COMPILER IMPLEMENTATION
In this section, we describe the compiler analysis necessary to insert software restart markers.
Infrastructure
Our compiler infrastructure is based on the Trimaran system [1] . The advantage of this infrastructure is that it uses region-based compilation [11] , which is a better fit for our scheme than a more traditional function-based approach.
We have adapted SUIF [31] to serve as our compiler frontend, by porting the tool flow used in [21] . The dependence analysis in SUIF is used to determine when instructions are vectorizable. This information is passed to the Trimaran backend through the use of instruction annotations. Currently, we only have a backend for scalar code generation and are still in the process of implementing Trimaran passes to generate code for our target vector architecture.
We added support to SUIF for the C restrict keyword, which informs the compiler that a variable is not aliased. Without this information, the compiler would have to make restrictive assumptions about whether an array could be overwritten, which would inhibit both vectorization and restart region formation. The vectorizer is only enabled for a C function if all of the pointer arguments are qualified as restricted. Note that aliasing is an orthogonal problem to that of creating software restart markers. Our compiler analysis could also be used within a Fortran compiler, for which aliasing would not be a issue.

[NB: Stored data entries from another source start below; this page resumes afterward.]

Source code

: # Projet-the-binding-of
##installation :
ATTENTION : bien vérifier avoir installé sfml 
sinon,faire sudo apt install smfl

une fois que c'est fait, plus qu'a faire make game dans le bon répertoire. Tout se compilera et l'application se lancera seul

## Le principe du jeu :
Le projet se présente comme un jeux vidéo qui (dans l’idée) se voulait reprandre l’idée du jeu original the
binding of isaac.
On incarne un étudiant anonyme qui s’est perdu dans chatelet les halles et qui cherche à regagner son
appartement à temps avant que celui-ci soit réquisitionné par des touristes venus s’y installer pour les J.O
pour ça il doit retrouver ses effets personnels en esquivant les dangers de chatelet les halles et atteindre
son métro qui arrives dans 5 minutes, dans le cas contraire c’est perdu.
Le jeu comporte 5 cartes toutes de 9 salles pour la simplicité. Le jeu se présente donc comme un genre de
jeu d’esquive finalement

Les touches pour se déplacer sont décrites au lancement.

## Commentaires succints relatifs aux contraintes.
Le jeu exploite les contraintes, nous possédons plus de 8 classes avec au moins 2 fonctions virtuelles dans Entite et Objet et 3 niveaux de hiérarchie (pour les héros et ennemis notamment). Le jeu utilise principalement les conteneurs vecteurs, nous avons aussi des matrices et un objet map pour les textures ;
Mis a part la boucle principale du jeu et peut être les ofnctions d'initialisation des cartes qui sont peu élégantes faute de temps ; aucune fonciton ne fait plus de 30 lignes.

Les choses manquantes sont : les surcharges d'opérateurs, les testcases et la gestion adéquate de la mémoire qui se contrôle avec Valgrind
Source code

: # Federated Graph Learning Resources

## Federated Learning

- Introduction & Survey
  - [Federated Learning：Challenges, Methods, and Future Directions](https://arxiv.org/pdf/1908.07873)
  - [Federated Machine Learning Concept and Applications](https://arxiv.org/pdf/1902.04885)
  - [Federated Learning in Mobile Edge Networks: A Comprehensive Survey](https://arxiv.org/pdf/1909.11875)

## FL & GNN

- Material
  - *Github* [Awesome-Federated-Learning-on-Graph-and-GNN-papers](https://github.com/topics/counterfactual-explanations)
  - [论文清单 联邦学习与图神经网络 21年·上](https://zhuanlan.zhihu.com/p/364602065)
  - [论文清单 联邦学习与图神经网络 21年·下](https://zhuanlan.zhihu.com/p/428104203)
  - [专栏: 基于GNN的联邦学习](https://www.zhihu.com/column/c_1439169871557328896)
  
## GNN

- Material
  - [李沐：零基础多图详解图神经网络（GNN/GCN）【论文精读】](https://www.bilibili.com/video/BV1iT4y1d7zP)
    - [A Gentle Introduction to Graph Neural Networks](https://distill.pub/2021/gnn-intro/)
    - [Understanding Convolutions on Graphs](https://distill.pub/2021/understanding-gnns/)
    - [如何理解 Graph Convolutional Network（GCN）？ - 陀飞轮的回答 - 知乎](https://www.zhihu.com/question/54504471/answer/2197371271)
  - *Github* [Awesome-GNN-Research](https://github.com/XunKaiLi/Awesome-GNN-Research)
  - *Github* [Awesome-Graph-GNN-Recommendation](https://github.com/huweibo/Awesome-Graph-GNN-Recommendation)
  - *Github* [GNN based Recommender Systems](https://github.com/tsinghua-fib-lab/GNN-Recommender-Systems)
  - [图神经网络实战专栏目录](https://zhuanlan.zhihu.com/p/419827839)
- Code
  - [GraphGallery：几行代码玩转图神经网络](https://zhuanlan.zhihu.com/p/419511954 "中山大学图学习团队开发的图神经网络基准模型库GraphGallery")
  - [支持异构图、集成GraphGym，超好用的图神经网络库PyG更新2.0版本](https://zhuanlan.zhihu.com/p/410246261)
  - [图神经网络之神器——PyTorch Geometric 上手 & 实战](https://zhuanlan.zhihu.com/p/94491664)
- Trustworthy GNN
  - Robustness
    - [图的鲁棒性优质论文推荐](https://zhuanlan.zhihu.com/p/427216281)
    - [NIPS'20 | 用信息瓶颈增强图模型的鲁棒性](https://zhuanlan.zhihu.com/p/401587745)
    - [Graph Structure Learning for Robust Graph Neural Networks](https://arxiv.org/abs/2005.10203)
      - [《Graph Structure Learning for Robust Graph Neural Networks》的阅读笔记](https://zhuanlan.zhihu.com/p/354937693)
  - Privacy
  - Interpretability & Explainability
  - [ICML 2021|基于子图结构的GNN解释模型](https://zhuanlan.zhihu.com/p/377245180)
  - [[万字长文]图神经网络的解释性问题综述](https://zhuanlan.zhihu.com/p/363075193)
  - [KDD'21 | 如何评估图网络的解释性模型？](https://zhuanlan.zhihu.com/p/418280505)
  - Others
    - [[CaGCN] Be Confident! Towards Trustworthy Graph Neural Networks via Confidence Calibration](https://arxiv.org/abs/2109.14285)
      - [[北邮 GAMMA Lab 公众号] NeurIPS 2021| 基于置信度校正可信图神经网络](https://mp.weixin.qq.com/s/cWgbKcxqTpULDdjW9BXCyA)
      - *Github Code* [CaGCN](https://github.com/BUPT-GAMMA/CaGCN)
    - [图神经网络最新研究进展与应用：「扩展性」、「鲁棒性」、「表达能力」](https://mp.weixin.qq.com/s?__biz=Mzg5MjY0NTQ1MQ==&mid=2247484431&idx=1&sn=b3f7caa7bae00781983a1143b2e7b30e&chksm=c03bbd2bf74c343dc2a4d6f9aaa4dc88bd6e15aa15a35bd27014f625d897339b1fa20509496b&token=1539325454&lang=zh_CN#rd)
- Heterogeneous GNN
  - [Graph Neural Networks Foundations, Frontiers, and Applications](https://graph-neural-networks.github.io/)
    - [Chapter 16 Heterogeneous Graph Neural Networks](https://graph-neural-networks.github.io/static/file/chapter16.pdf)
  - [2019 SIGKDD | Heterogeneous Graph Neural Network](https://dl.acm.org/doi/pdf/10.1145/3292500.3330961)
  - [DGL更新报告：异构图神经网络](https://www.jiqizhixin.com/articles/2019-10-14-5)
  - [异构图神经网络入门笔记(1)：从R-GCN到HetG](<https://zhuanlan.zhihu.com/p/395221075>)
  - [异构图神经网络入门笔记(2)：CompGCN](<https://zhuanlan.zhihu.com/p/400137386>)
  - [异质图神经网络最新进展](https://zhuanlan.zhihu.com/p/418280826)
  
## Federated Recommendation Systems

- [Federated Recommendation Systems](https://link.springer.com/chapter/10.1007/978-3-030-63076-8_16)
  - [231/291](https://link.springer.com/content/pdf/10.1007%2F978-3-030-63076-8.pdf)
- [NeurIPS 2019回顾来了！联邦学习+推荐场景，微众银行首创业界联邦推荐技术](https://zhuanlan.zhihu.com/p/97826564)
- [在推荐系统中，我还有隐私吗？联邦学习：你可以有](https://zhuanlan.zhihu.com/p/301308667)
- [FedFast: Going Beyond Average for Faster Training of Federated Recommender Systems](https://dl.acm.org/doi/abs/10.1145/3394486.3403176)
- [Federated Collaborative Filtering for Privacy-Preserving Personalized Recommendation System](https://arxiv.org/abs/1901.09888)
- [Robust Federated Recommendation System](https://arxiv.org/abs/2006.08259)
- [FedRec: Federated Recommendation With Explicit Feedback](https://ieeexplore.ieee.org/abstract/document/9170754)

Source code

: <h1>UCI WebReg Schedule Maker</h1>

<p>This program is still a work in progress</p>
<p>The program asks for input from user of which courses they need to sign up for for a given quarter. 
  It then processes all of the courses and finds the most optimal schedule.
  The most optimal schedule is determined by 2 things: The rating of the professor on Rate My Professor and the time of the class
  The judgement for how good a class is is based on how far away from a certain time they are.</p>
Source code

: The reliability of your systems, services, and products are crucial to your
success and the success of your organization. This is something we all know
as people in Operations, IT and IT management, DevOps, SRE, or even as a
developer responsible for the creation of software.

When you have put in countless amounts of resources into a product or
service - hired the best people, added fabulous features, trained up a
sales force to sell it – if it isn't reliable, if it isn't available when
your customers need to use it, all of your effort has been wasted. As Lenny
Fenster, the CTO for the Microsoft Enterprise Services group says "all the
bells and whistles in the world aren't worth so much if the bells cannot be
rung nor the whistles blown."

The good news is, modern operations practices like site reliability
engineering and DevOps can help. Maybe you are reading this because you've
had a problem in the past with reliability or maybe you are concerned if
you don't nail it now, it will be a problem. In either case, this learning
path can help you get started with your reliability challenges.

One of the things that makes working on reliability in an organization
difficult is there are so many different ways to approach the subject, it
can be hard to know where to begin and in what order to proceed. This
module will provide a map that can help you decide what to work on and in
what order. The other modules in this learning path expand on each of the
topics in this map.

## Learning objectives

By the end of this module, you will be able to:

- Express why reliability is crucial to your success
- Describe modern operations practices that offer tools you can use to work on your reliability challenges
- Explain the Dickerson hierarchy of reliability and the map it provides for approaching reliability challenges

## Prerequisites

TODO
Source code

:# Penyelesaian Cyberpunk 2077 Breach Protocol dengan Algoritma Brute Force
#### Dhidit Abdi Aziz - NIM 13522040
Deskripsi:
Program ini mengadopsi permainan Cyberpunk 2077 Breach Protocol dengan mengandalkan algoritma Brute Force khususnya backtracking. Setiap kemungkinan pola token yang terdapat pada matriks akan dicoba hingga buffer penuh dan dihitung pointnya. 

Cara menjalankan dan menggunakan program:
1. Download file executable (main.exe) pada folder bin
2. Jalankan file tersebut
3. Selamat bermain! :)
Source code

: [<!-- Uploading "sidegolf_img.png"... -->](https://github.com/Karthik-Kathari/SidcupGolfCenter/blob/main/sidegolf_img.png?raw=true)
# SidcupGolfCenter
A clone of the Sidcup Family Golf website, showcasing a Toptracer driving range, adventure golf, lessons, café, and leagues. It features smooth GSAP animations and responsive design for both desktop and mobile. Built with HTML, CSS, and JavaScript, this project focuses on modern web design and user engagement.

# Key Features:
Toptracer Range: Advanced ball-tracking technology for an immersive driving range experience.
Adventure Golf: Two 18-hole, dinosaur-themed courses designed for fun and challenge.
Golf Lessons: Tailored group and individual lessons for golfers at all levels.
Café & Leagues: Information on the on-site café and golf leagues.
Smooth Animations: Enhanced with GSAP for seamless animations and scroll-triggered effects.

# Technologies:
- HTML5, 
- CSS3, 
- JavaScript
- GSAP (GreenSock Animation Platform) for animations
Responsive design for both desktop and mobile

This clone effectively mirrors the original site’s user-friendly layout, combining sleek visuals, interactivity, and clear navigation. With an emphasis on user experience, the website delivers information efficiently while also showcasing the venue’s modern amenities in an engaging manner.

Although we are still implementing our vectorizing compiler, it is important to note that the generation of restart regions will not be negatively affected by the use of the vectorizer. In fact, the use of vectorizing transformations should eliminate some dependences that would otherwise impede restart region generation.
Restart Region Analysis
We added an analysis to the compiler to create a restart region. This encompasses an entire idempotent function by inserting a trap barrier after the function prologue (so that the values saved to the stack are not corrupted) and another one at the end of the function. Additionally, the argument registers are preserved. However, due to the potential performance overhead of using large restart regions, we also implemented the more robust counted loop optimization described in Section 2.3.2. Figure 8 shows the algorithm used in the compiler for the counted loop optimization. First, all of the loop variables that are live upon entering the loop and are modified by the loop body are found. Since the fixup code must be able to update their values after an exception by using just the value of the loop iteration counter, all of the variables need to be induction variables in order to use the optimization. If this is the case, then the compiler inserts code to preserve the original values of the variables and also to initialize the loop iteration counter before starting the restart region. It also inserts a barrier instruction at the end of the loop so that the counter will be updated at the completion of each iteration. In the fixup code, the value of the loop iteration counter is used to create the correct values for the induction variables. Note that this is frequently a simple procedure, as shown in Figure 7 .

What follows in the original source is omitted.